As Roy knew precisely how much—or rather, how little—Arúna liked working in the wards, he suffered a pang at the pathos of her innocent guile. And if Dyán had his own suspicions, he kept them to himself. He also kept to himself the vitriolic outpouring which he had duly found awaiting him at Jaipur. It contained too many lurid allusions to 'that conceited, imperialistic half-caste cousin of yours'; and Roy might resent the implied stigma as much as Dyán resented it for him. So he tore up the effusion, intended for the eye of Roy, merely remarking that it had enraged him. It was beneath contempt.

Roy would like to have seen it, all the same; for he knew himself quicker than Dyán at reading between the lines. The beggar would not hit back straight. But given the chance, he might try it on some other way—witness the pistol-shot in the arcade; a side light—or a side flash—on the pleasant sort of devil he was!

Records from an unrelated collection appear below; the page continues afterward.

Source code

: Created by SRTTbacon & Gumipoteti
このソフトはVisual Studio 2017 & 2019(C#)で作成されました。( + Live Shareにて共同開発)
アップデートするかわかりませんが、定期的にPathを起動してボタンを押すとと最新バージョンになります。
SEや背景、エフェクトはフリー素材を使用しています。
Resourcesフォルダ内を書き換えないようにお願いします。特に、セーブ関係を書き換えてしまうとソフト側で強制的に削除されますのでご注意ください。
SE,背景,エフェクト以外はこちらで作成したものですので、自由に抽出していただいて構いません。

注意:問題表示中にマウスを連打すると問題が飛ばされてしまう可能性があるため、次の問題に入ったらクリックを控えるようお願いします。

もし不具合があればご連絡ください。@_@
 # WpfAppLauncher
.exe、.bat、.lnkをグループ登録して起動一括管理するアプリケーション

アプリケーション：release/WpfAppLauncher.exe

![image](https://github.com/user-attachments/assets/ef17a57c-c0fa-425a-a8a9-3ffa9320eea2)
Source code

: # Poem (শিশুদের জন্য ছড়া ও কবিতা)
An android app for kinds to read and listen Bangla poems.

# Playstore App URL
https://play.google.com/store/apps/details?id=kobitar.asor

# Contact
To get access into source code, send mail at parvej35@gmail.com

Back in the Jaipur Residency, in the garden that was 'almost England,' back in his good familiar tweed coat and breeches, the whole Delhi interlude seemed strangely theatrical and unreal; more like a vivid dream than an experience in the flesh.

But there was Dyán to prove it no dream; and the perilous charm of Arúna, that must be resisted to the best of his power....


All this stir and ferment within; yet not a surface ripple disturbed the flow of those uneventful weeks between the return of Roy and the coming of Lance Desmond for Christmas leave.

It is thus that drama most often happens in life—a light under a bushel; set in the midst, yet unseen. Vincent, delving in ethnological depths, saw little or nothing outside his manuscript and maps. Floss Eden—engrossed in her own drawing-room comedy with Captain Martin—saw less than nothing, except that 'Mr Sinclair's other native cousin' came too often to the house. For she turned up her assertive nose at 'native gentlemen'; and confided to Martin her private opinion that Aunt Thea went too far in that line. She bothered too much about other people all round—which was true.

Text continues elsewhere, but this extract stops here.